Der Spuk scheint vorbei. Der 24-jährige Daniel R., der jüngste Angeklagte, der in Göppingen als Kühlerfigur der Gruppe galt, hatte jedenfalls keine Lust mehr. Nach kurzer Zeit legte er ein Geständnis ab. Ebenso wie sein Mitangeklagter Stephan H. kam er bald frei und kann mit einer Bewährungsstrafe rechnen. Kaum einsichtig gaben sich die beiden anderen, die sich von bekannten Szeneanwälten verteidigen ließen und die immer noch in Untersuchungshaft sitzen. Hitlergruß, Hitlerbilder und Judenscherze seien nur Späße im Suff gewesen, erklärten sie vor Gericht. Für eine tiefere innere Überzeugung stünden sie nicht. Allerdings passierte dem Angeklagten Manuel G. dann doch ein kleiner Freudscher Versprecher. Er sagte „Volksgerichtshof“, wo er doch eigentlich Verwaltungsgerichtshof meinte.
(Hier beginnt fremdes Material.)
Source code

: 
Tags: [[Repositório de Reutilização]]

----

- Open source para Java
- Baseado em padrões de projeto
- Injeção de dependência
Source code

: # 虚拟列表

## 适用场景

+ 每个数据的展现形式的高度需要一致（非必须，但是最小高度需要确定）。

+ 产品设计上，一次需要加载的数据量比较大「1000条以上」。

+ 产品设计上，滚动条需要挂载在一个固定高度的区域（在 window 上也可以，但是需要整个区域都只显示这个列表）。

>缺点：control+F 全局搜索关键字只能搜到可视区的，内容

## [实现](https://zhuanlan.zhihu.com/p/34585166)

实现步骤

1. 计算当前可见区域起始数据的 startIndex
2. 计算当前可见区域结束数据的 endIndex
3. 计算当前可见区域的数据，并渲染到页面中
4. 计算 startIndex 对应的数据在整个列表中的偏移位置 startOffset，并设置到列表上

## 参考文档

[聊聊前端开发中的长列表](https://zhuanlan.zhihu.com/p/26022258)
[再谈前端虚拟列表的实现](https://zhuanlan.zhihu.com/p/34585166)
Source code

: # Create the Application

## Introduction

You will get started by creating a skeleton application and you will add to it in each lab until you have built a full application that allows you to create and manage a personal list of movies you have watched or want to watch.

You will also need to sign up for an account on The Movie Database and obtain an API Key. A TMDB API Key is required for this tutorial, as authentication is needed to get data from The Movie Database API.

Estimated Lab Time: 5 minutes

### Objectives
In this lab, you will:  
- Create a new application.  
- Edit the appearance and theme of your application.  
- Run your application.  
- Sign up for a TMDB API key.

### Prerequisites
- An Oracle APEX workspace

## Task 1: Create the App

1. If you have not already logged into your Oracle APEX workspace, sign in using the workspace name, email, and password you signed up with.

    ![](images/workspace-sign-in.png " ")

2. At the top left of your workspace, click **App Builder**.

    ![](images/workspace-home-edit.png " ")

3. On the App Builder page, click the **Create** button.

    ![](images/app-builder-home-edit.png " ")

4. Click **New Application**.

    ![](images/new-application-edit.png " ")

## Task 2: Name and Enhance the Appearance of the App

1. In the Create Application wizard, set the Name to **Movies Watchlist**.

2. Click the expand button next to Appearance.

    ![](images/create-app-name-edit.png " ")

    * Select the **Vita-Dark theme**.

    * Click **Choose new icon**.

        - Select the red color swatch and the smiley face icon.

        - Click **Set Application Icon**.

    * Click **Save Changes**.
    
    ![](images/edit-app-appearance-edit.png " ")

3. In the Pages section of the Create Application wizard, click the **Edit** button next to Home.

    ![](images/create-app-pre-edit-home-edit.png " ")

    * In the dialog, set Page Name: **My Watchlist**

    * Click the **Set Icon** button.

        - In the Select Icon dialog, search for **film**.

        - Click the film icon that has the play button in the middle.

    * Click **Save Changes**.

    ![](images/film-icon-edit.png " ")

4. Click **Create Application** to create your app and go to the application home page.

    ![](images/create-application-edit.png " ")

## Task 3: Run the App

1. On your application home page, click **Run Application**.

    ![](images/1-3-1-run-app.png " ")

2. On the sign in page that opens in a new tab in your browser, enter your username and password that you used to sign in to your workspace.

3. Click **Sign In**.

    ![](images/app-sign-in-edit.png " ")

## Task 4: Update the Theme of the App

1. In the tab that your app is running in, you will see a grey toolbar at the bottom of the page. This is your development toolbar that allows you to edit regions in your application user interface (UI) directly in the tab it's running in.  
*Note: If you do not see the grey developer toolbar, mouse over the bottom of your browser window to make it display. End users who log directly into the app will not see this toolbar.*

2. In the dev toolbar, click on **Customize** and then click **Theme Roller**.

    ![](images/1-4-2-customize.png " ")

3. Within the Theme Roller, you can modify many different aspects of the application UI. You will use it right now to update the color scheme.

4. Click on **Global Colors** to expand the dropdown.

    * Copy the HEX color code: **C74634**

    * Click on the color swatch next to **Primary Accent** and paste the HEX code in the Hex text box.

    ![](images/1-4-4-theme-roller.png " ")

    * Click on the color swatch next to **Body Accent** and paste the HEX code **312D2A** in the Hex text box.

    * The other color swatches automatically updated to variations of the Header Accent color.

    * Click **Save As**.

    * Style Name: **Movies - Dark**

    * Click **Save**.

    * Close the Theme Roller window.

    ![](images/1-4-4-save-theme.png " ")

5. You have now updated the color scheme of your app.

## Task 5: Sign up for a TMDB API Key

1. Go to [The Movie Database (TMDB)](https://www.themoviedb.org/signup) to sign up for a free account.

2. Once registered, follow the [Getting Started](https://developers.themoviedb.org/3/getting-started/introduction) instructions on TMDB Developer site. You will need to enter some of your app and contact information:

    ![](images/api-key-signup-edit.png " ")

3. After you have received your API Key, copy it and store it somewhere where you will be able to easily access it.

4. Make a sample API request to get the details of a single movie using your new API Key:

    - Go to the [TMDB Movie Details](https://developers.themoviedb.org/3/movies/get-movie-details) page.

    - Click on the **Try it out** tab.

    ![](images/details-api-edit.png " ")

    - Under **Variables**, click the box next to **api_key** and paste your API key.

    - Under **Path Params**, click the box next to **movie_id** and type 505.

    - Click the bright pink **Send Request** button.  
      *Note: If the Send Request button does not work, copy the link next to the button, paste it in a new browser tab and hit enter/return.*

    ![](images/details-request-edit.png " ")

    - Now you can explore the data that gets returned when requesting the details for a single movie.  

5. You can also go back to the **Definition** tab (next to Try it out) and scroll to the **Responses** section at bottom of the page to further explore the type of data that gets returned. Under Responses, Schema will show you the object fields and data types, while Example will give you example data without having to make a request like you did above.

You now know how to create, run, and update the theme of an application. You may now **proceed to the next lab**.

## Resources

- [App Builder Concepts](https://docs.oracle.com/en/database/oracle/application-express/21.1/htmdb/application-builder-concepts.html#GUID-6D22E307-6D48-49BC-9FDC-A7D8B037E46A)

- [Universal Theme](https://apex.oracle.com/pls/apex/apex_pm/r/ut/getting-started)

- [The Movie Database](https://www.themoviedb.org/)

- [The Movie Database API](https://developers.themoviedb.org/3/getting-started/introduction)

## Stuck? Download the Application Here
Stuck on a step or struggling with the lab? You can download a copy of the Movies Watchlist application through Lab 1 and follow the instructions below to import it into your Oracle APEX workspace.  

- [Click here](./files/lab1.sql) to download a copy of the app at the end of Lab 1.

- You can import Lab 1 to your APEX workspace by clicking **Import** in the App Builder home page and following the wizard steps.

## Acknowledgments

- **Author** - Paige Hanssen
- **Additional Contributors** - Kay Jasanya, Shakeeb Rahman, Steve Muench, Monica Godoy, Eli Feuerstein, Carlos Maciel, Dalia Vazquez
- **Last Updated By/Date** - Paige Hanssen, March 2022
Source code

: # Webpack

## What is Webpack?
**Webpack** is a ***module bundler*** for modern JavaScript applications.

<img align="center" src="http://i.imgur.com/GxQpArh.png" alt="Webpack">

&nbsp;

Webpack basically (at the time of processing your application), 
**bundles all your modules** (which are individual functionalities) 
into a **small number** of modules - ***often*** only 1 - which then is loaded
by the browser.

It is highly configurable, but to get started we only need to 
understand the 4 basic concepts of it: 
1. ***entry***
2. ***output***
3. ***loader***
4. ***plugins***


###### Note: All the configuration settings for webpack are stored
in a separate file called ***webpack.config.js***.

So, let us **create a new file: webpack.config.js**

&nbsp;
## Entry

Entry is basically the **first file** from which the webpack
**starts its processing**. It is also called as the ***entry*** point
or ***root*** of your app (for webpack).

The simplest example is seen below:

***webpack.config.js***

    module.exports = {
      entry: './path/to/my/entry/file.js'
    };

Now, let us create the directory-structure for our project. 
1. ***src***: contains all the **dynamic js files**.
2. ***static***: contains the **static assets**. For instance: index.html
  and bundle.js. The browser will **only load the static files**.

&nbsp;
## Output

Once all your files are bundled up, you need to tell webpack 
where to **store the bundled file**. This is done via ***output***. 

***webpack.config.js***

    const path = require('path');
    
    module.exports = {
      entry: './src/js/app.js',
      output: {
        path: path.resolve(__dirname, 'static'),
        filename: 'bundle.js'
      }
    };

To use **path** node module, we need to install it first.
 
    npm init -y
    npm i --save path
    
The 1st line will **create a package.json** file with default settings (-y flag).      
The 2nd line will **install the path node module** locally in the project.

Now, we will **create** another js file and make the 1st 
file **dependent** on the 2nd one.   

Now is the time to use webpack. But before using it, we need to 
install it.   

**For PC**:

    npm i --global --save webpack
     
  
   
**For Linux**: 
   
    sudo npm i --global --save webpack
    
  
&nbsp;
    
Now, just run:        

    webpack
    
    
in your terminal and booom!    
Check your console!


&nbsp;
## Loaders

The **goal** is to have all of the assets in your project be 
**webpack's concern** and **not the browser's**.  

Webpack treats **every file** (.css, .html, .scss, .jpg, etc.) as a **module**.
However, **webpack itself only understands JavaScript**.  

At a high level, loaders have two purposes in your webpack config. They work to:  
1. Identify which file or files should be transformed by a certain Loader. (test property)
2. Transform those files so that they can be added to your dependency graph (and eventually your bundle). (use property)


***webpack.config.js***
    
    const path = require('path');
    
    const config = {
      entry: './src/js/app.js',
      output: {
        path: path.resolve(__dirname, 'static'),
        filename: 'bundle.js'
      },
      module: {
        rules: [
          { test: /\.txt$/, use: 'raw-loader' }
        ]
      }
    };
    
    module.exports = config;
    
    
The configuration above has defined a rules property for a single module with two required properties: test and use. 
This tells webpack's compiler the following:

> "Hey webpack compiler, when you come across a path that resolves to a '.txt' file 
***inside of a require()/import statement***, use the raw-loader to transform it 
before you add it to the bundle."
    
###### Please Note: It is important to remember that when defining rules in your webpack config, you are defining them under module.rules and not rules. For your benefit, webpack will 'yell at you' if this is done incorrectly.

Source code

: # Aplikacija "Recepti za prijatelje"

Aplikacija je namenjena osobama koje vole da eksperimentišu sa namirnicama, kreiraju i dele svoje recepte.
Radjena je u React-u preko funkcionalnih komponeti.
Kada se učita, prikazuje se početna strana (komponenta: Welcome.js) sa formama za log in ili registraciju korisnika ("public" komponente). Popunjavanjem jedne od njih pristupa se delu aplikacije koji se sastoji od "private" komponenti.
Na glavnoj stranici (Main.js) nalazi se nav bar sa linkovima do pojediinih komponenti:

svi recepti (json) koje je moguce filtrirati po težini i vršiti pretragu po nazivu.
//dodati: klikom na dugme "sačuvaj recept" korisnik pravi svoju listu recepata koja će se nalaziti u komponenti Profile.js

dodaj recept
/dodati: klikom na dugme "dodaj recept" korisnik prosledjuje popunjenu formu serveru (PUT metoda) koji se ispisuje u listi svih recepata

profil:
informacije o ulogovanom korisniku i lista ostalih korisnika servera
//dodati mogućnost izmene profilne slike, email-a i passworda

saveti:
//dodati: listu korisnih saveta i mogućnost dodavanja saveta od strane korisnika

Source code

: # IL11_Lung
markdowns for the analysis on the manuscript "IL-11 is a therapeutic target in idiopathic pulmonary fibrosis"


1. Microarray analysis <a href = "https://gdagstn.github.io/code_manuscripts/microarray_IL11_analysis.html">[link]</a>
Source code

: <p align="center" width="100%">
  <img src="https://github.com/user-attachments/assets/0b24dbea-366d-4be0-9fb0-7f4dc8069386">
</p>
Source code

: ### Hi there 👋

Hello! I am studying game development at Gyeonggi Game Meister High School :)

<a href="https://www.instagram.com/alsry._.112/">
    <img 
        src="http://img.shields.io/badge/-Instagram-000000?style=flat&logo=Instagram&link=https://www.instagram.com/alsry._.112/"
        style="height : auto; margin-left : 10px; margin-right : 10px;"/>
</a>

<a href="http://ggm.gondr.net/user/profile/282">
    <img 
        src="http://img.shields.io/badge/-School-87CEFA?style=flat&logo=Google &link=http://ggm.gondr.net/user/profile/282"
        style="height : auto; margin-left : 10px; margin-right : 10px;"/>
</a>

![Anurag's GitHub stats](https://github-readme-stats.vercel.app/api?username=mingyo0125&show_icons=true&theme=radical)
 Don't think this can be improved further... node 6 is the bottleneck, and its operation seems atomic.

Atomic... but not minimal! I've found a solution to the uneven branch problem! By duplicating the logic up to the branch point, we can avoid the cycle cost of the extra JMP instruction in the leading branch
Nazis vor dem Asylbewerberheim

Andere Töne schlug lediglich Daniel R.s Anwalt Hans Steffan an. Die Gruppierung habe in Göppingen ein Klima geschaffen, in dem sich einige nicht mehr wohlgefühlt hätten. „Sicher möchte niemand erst auf brennende Asylunterkünfte warten.“ Ausgehend vom Jahr 2008/09 waren Arbeitslosigkeit und Leiharbeit das Thema, mit dem die Autonomen Nationlisten zu agitieren versuchten. In Zukunft dürfte es wohl ein anderes sein. Am Sonntag demonstrierten zehn Neonazis im 20 Kilometer entfernten Weilheim (Kreis Esslingen) gegen die Eröffnung eines Asylbewerberheims. Für Göppingen scheint das Kapitel hingegen ausgestanden zu sein – vorerst.